* _ASSIGNMENT_
Take the entries below and print only the lines from the one with "##### coverage" through the one with "##### pylint", exactly as they stand, both ends included.

--- STUDY MATERIAL Enclosed Below ---

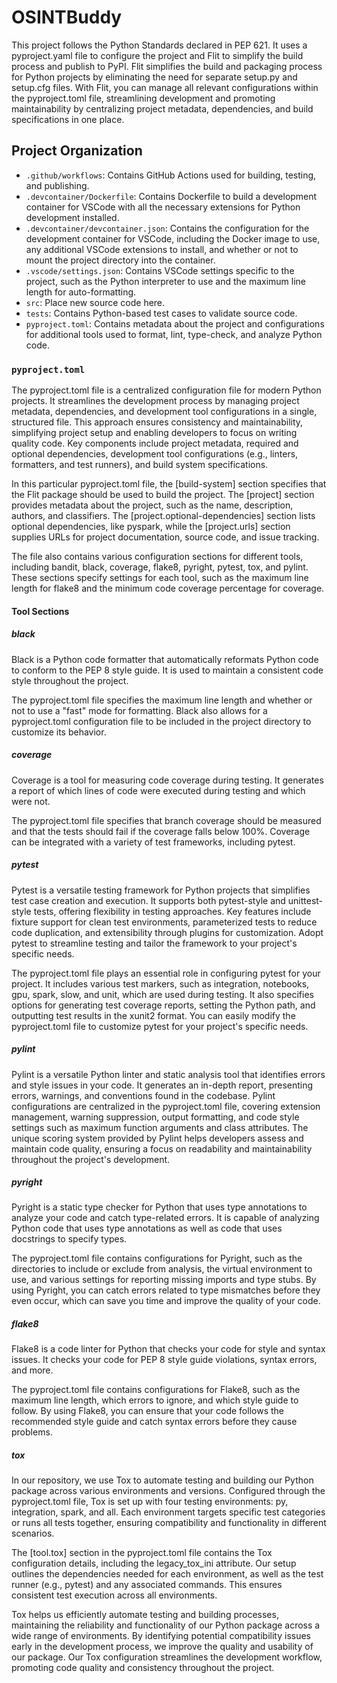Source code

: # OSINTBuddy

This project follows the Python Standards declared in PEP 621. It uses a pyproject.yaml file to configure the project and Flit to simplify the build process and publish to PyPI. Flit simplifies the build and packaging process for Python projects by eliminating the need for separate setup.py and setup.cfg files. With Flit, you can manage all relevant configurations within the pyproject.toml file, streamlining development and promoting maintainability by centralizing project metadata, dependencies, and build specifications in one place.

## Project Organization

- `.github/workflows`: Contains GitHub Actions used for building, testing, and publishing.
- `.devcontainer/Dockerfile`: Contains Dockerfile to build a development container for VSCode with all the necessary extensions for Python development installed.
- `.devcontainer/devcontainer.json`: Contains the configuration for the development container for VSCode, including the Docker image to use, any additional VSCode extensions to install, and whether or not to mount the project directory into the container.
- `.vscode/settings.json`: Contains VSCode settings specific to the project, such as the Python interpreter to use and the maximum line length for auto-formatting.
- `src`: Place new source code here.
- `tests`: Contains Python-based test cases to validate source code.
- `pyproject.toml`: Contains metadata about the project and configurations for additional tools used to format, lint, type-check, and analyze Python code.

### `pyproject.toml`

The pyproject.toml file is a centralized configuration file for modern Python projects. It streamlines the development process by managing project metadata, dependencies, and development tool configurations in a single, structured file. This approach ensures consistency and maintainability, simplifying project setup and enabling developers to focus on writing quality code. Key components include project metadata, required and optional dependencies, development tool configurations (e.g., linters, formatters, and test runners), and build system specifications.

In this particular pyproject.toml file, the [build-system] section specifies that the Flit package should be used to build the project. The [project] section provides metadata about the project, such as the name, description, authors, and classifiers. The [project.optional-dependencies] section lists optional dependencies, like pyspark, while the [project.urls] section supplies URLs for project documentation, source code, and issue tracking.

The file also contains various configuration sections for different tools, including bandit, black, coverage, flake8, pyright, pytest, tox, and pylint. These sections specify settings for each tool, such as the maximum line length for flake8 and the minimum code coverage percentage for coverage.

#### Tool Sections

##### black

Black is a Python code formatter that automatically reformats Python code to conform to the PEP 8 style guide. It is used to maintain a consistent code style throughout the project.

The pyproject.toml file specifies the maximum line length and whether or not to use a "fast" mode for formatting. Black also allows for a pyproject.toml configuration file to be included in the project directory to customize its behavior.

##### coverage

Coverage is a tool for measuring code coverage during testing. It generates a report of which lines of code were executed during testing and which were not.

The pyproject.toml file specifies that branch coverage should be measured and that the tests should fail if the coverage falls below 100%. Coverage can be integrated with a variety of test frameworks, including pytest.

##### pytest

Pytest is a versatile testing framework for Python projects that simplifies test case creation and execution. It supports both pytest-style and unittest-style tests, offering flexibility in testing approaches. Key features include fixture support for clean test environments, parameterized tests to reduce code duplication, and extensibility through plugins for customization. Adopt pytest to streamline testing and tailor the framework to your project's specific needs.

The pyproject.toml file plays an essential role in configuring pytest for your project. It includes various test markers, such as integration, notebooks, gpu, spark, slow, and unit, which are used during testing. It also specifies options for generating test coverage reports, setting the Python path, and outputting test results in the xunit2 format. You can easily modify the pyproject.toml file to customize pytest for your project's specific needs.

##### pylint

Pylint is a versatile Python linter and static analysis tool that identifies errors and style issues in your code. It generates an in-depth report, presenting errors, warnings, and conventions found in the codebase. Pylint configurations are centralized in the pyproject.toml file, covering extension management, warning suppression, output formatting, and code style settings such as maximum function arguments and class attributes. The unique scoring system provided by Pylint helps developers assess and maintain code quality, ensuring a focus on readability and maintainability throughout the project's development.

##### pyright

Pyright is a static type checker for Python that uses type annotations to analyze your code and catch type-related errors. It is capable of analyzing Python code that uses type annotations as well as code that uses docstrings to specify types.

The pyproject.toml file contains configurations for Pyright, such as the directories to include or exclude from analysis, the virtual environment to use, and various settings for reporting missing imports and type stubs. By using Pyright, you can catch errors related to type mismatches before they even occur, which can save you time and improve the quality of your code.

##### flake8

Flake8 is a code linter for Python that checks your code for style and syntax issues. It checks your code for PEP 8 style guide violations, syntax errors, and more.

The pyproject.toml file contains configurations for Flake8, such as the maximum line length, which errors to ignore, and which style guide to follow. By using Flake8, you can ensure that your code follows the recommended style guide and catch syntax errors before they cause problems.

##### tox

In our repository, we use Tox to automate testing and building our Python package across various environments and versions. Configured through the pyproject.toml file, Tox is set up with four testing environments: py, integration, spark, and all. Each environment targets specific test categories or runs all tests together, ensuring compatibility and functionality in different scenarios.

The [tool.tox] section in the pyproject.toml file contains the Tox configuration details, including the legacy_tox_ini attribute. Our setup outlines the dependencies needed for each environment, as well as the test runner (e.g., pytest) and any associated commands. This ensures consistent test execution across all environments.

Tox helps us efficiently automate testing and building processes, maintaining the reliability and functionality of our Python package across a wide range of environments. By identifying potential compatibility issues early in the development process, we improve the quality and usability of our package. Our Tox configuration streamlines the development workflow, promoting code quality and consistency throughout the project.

--- End of Enclosed STUDY MATERIAL ---

* _RESPONSE AREA_
##### coverage

Coverage is a tool for measuring code coverage during testing. It generates a report of which lines of code were executed during testing and which were not.

The pyproject.toml file specifies that branch coverage should be measured and that the tests should fail if the coverage falls below 100%. Coverage can be integrated with a variety of test frameworks, including pytest.

##### pytest

Pytest is a versatile testing framework for Python projects that simplifies test case creation and execution. It supports both pytest-style and unittest-style tests, offering flexibility in testing approaches. Key features include fixture support for clean test environments, parameterized tests to reduce code duplication, and extensibility through plugins for customization. Adopt pytest to streamline testing and tailor the framework to your project's specific needs.

The pyproject.toml file plays an essential role in configuring pytest for your project. It includes various test markers, such as integration, notebooks, gpu, spark, slow, and unit, which are used during testing. It also specifies options for generating test coverage reports, setting the Python path, and outputting test results in the xunit2 format. You can easily modify the pyproject.toml file to customize pytest for your project's specific needs.

##### pylint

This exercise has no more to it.